Incest lies at the heart of C: this, for you, is the source code of western literature, right?
Yes. You go back from Nabokov through Faulkner through Racine right back to Sophocles, and incest is the central theme that keeps recurring. For Freud, the incest prohibition is what makes us civilised, socialised, even human, so that’s the taboo all tragic heroes, who are fundamentally doomed rebels, are most drawn towards transgressing.

Why do you think that all new means of telecommunication are linked to death, mourning and melancholia?

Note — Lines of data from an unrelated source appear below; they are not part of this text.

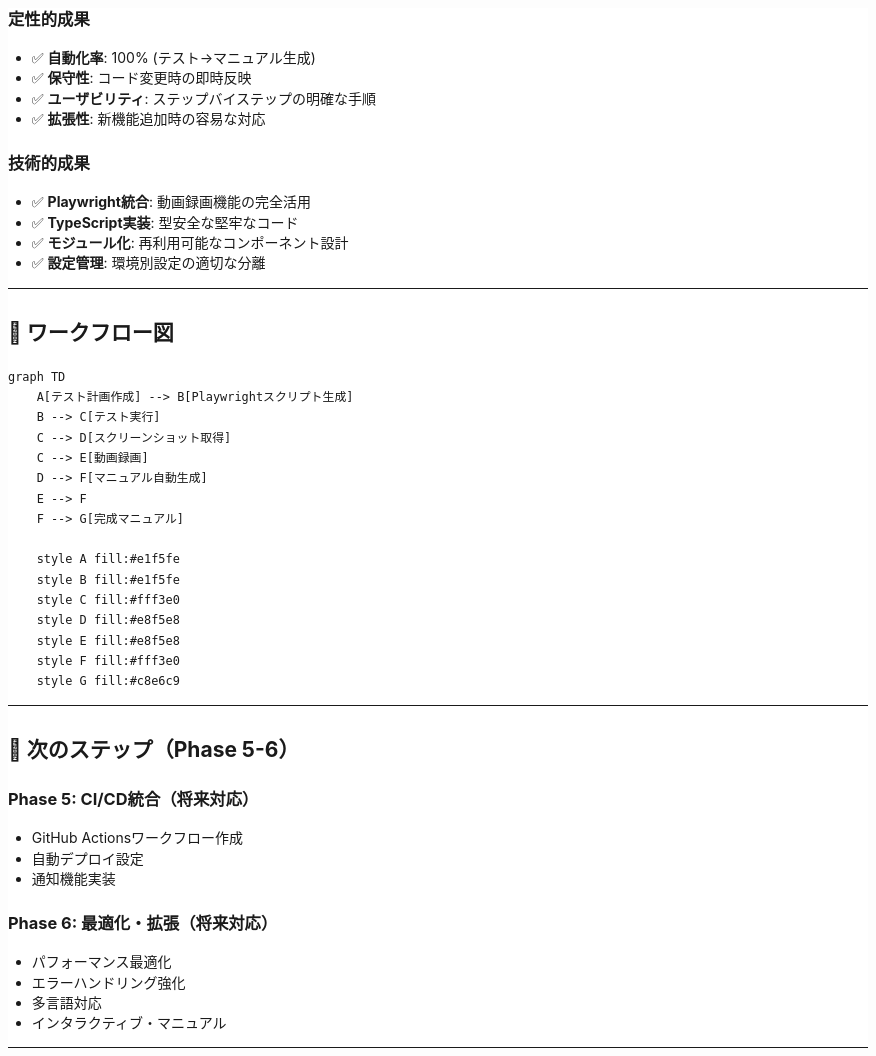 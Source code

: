 ### 定性的成果
- ✅ **自動化率**: 100% (テスト→マニュアル生成)
- ✅ **保守性**: コード変更時の即時反映
- ✅ **ユーザビリティ**: ステップバイステップの明確な手順
- ✅ **拡張性**: 新機能追加時の容易な対応

### 技術的成果
- ✅ **Playwright統合**: 動画録画機能の完全活用
- ✅ **TypeScript実装**: 型安全な堅牢なコード
- ✅ **モジュール化**: 再利用可能なコンポーネント設計
- ✅ **設定管理**: 環境別設定の適切な分離

---

## 🔄 ワークフロー図

```mermaid
graph TD
    A[テスト計画作成] --> B[Playwrightスクリプト生成]
    B --> C[テスト実行]
    C --> D[スクリーンショット取得]
    C --> E[動画録画]
    D --> F[マニュアル自動生成]
    E --> F
    F --> G[完成マニュアル]

    style A fill:#e1f5fe
    style B fill:#e1f5fe
    style C fill:#fff3e0
    style D fill:#e8f5e8
    style E fill:#e8f5e8
    style F fill:#fff3e0
    style G fill:#c8e6c9
```

---

## 🎯 次のステップ（Phase 5-6）

### Phase 5: CI/CD統合（将来対応）
- GitHub Actionsワークフロー作成
- 自動デプロイ設定
- 通知機能実装

### Phase 6: 最適化・拡張（将来対応）
- パフォーマンス最適化
- エラーハンドリング強化
- 多言語対応
- インタラクティブ・マニュアル

---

I don’t know if I can explain it. It’s just a pattern that keeps recurring. For every comm-tech invention, there seems to be a dead sibling somewhere. Bell even made a pact with his brother that, if one of them died like their other brother had, the surviving one would invent a device capable of receiving messages from the dead. Then the second brother dies, and Bell invents the telephone. He remained a rationalist, a sceptic — basically because his brothers never called. But the desire, the fantasy, is there in the technology: a ghost in the machine. It’s the same with radio. Seances in the 20s weren’t about spirit and ectoplasm any more: they were about “tuning in” to voices resonating on high frequencies, like radio waves. With the internet, it seems to be more about a presence than an absence: everything’s there, every click and keystroke ever made eternally retrievable, a giant archive. That’s a kind of haunting too, though.